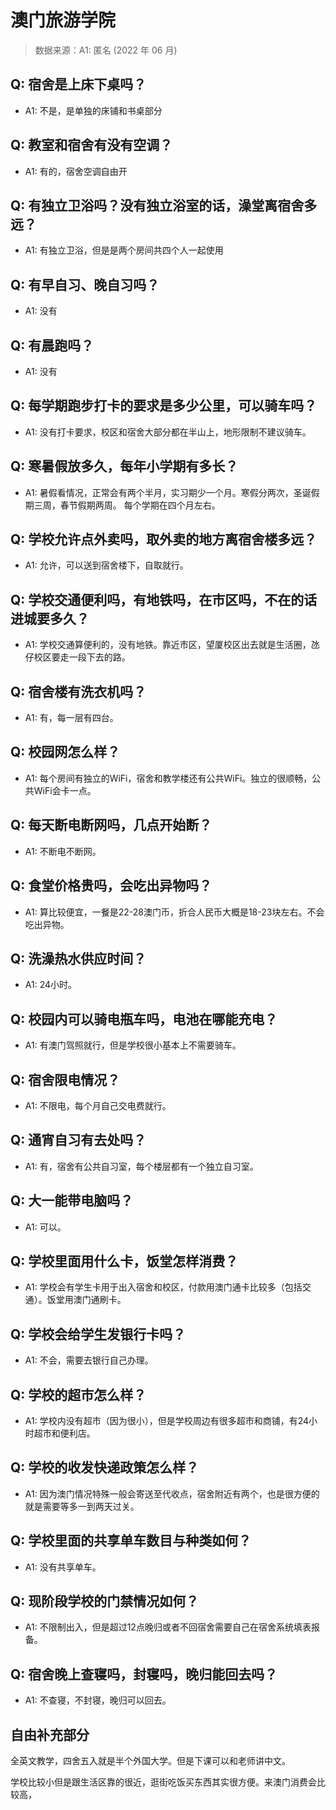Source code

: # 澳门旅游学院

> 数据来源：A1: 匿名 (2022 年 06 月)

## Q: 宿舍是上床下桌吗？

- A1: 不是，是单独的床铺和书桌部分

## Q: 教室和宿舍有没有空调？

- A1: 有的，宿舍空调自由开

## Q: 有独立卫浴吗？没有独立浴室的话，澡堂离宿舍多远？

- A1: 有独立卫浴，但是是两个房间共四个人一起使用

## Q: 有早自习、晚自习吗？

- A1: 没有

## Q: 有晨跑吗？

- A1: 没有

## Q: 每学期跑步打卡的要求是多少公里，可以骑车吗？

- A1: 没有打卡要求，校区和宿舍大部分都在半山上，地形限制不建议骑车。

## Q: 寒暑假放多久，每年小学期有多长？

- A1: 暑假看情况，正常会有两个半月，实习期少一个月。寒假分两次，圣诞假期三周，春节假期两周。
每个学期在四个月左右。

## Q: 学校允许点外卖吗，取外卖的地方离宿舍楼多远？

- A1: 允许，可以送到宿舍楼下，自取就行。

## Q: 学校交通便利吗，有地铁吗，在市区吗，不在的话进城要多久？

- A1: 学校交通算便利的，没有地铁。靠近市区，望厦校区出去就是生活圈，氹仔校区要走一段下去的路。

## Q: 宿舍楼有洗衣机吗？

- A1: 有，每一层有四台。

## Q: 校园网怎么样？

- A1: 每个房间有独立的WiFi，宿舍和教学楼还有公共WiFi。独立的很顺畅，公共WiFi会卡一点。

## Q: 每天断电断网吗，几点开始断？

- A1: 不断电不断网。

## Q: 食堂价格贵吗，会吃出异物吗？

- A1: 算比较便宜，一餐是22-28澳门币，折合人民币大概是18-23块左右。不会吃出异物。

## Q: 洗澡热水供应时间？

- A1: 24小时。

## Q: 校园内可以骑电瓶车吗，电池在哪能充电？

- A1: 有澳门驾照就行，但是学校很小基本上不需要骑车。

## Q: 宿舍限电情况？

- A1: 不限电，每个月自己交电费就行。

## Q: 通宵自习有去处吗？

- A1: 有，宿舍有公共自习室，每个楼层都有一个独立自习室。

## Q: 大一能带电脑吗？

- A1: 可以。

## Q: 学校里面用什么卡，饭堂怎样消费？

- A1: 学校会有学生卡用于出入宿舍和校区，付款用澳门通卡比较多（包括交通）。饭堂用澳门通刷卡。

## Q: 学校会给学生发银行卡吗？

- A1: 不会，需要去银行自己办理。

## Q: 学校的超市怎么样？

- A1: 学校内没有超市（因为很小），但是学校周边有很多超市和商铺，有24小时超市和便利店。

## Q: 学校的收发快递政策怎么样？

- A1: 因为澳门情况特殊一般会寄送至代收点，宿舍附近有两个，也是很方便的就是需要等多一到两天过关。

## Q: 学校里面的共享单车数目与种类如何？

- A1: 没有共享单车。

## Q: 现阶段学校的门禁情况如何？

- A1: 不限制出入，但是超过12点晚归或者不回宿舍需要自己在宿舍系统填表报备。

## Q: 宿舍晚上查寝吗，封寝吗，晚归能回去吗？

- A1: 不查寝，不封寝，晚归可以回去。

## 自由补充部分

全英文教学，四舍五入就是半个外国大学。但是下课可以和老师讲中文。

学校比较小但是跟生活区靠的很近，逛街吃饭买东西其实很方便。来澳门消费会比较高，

• [What you have to do]:
When copying the entries, drop the images and keep every line exact.

• [Exercise result]:
Source code

: # 澳门旅游学院

> 数据来源：A1: 匿名 (2022 年 06 月)

## Q: 宿舍是上床下桌吗？

- A1: 不是，是单独的床铺和书桌部分

## Q: 教室和宿舍有没有空调？

- A1: 有的，宿舍空调自由开

## Q: 有独立卫浴吗？没有独立浴室的话，澡堂离宿舍多远？

- A1: 有独立卫浴，但是是两个房间共四个人一起使用

## Q: 有早自习、晚自习吗？

- A1: 没有

## Q: 有晨跑吗？

- A1: 没有

## Q: 每学期跑步打卡的要求是多少公里，可以骑车吗？

- A1: 没有打卡要求，校区和宿舍大部分都在半山上，地形限制不建议骑车。

## Q: 寒暑假放多久，每年小学期有多长？

- A1: 暑假看情况，正常会有两个半月，实习期少一个月。寒假分两次，圣诞假期三周，春节假期两周。
每个学期在四个月左右。

## Q: 学校允许点外卖吗，取外卖的地方离宿舍楼多远？

- A1: 允许，可以送到宿舍楼下，自取就行。

## Q: 学校交通便利吗，有地铁吗，在市区吗，不在的话进城要多久？

- A1: 学校交通算便利的，没有地铁。靠近市区，望厦校区出去就是生活圈，氹仔校区要走一段下去的路。

## Q: 宿舍楼有洗衣机吗？

- A1: 有，每一层有四台。

## Q: 校园网怎么样？

- A1: 每个房间有独立的WiFi，宿舍和教学楼还有公共WiFi。独立的很顺畅，公共WiFi会卡一点。

## Q: 每天断电断网吗，几点开始断？

- A1: 不断电不断网。

## Q: 食堂价格贵吗，会吃出异物吗？

- A1: 算比较便宜，一餐是22-28澳门币，折合人民币大概是18-23块左右。不会吃出异物。

## Q: 洗澡热水供应时间？

- A1: 24小时。

## Q: 校园内可以骑电瓶车吗，电池在哪能充电？

- A1: 有澳门驾照就行，但是学校很小基本上不需要骑车。

## Q: 宿舍限电情况？

- A1: 不限电，每个月自己交电费就行。

## Q: 通宵自习有去处吗？

- A1: 有，宿舍有公共自习室，每个楼层都有一个独立自习室。

## Q: 大一能带电脑吗？

- A1: 可以。

## Q: 学校里面用什么卡，饭堂怎样消费？

- A1: 学校会有学生卡用于出入宿舍和校区，付款用澳门通卡比较多（包括交通）。饭堂用澳门通刷卡。

## Q: 学校会给学生发银行卡吗？

- A1: 不会，需要去银行自己办理。

## Q: 学校的超市怎么样？

- A1: 学校内没有超市（因为很小），但是学校周边有很多超市和商铺，有24小时超市和便利店。

## Q: 学校的收发快递政策怎么样？

- A1: 因为澳门情况特殊一般会寄送至代收点，宿舍附近有两个，也是很方便的就是需要等多一到两天过关。

## Q: 学校里面的共享单车数目与种类如何？

- A1: 没有共享单车。

## Q: 现阶段学校的门禁情况如何？

- A1: 不限制出入，但是超过12点晚归或者不回宿舍需要自己在宿舍系统填表报备。

## Q: 宿舍晚上查寝吗，封寝吗，晚归能回去吗？

- A1: 不查寝，不封寝，晚归可以回去。

## 自由补充部分

全英文教学，四舍五入就是半个外国大学。但是下课可以和老师讲中文。

学校比较小但是跟生活区靠的很近，逛街吃饭买东西其实很方便。来澳门消费会比较高，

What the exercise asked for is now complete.